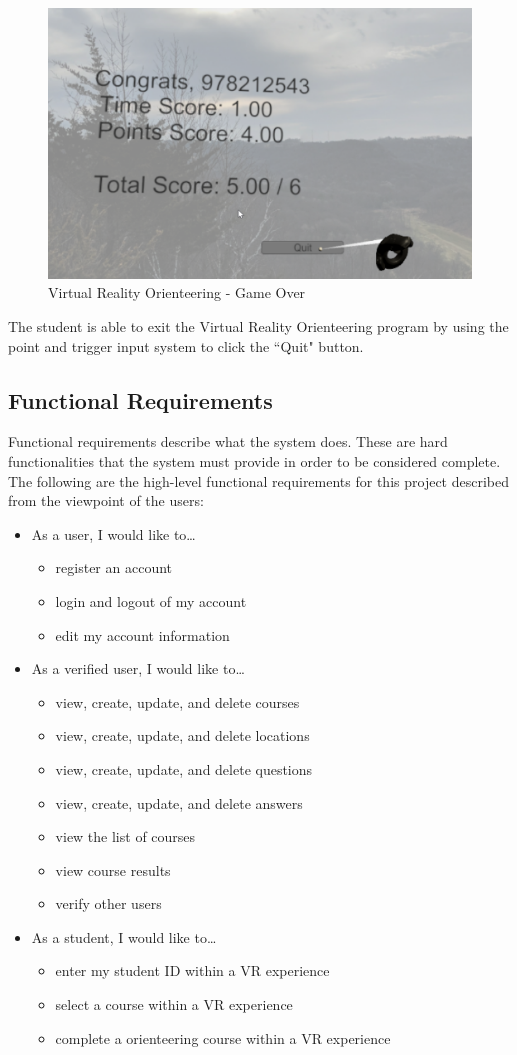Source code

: \begin{figure}[htb]
	\centering
	\includegraphics[width=.6\textwidth]{Requirements/assets/vr-game-over.png}
	\caption[Virtual Reality Orienteering - Game Over]{\label{VR Game Over}Virtual Reality Orienteering - Game Over}
\end{figure} 
The student is able to exit the Virtual Reality Orienteering program by using the point and trigger input system to click the ``Quit" button.
\subsection{Functional Requirements}
Functional requirements describe what the system does. These are hard functionalities that the system must provide in order to be considered complete. The following are the high-level functional requirements for this project described from the viewpoint of the users:
\begin{itemize}
	\item As a user, I would like to\ldots
	\begin{itemize}
		\item register an account
		\item login and logout of my account
		\item edit my account information
	\end{itemize}
	\item As a verified user, I would like to\ldots
	\begin{itemize}
		\item view, create, update, and delete courses
		\item view, create, update, and delete locations
		\item view, create, update, and delete questions
		\item view, create, update, and delete answers
		\item view the list of courses
		\item view course results
		\item verify other users
	\end{itemize}
	\item As a student, I would like to\ldots
	\begin{itemize}
		\item enter my student ID  within a VR experience
		\item select a course within a VR experience
		\item complete a orienteering course within a VR experience
	\end{itemize}
\end{itemize}

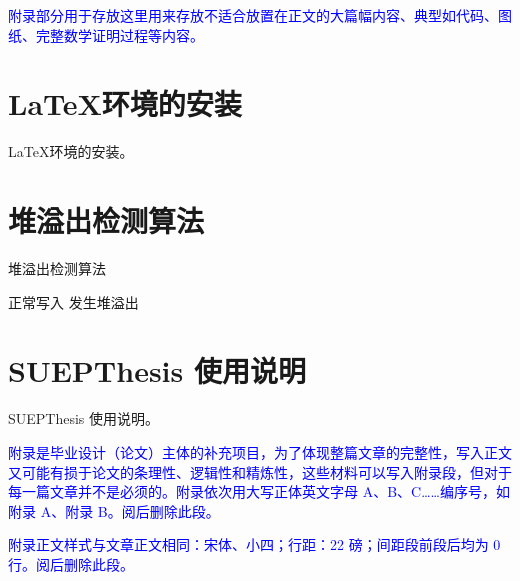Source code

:%
%
%
%
%

\begin{appendices}
    
    \textcolor{blue}{附录部分用于存放这里用来存放不适合放置在正文的大篇幅内容、典型如代码、图纸、完整数学证明过程等内容。}
  
  
    \section{\LaTeX 环境的安装}
    \LaTeX 环境的安装。

    \newpage
    \section{堆溢出检测算法}
    \begin{algorithm}[h]
        \caption{堆溢出检测算法}\label{alg:ovf}
        \begin{algorithmic}[1]
                \STATE 正常写入
                \STATE 发生堆溢出
            \ENDIF
        \end{algorithmic}
    \end{algorithm}
    
    \newpage
    \section{SUEPThesis 使用说明}
    SUEPThesis 使用说明。
  
    \textcolor{blue}{附录是毕业设计（论文）主体的补充项目，为了体现整篇文章的完整性，写入正文又可能有损于论文的条理性、逻辑性和精炼性，这些材料可以写入附录段，但对于每一篇文章并不是必须的。附录依次用大写正体英文字母 A、B、C……编序号，如附录 A、附录 B。阅后删除此段。}
  
    \textcolor{blue}{附录正文样式与文章正文相同：宋体、小四；行距：22 磅；间距段前段后均为 0 行。阅后删除此段。}
  
\end{appendices}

• WORK ORDER: Word for word, restate all of the data, but do not copy the pictures.

• ANSWER SPACE:
Source code

: \begin{figure}[htb]
	\centering
	\includegraphics[width=.6\textwidth]{Requirements/assets/vr-game-over.png}
	\caption[Virtual Reality Orienteering - Game Over]{\label{VR Game Over}Virtual Reality Orienteering - Game Over}
\end{figure} 
The student is able to exit the Virtual Reality Orienteering program by using the point and trigger input system to click the ``Quit" button.
\subsection{Functional Requirements}
Functional requirements describe what the system does. These are hard functionalities that the system must provide in order to be considered complete. The following are the high-level functional requirements for this project described from the viewpoint of the users:
\begin{itemize}
	\item As a user, I would like to\ldots
	\begin{itemize}
		\item register an account
		\item login and logout of my account
		\item edit my account information
	\end{itemize}
	\item As a verified user, I would like to\ldots
	\begin{itemize}
		\item view, create, update, and delete courses
		\item view, create, update, and delete locations
		\item view, create, update, and delete questions
		\item view, create, update, and delete answers
		\item view the list of courses
		\item view course results
		\item verify other users
	\end{itemize}
	\item As a student, I would like to\ldots
	\begin{itemize}
		\item enter my student ID  within a VR experience
		\item select a course within a VR experience
		\item complete a orienteering course within a VR experience
	\end{itemize}
\end{itemize}

Source code

:%
%
%
%
%

\begin{appendices}
    
    \textcolor{blue}{附录部分用于存放这里用来存放不适合放置在正文的大篇幅内容、典型如代码、图纸、完整数学证明过程等内容。}
  
  
    \section{\LaTeX 环境的安装}
    \LaTeX 环境的安装。

    \newpage
    \section{堆溢出检测算法}
    \begin{algorithm}[h]
        \caption{堆溢出检测算法}\label{alg:ovf}
        \begin{algorithmic}[1]
                \STATE 正常写入
                \STATE 发生堆溢出
            \ENDIF
        \end{algorithmic}
    \end{algorithm}
    
    \newpage
    \section{SUEPThesis 使用说明}
    SUEPThesis 使用说明。
  
    \textcolor{blue}{附录是毕业设计（论文）主体的补充项目，为了体现整篇文章的完整性，写入正文又可能有损于论文的条理性、逻辑性和精炼性，这些材料可以写入附录段，但对于每一篇文章并不是必须的。附录依次用大写正体英文字母 A、B、C……编序号，如附录 A、附录 B。阅后删除此段。}
  
    \textcolor{blue}{附录正文样式与文章正文相同：宋体、小四；行距：22 磅；间距段前段后均为 0 行。阅后删除此段。}
  
\end{appendices}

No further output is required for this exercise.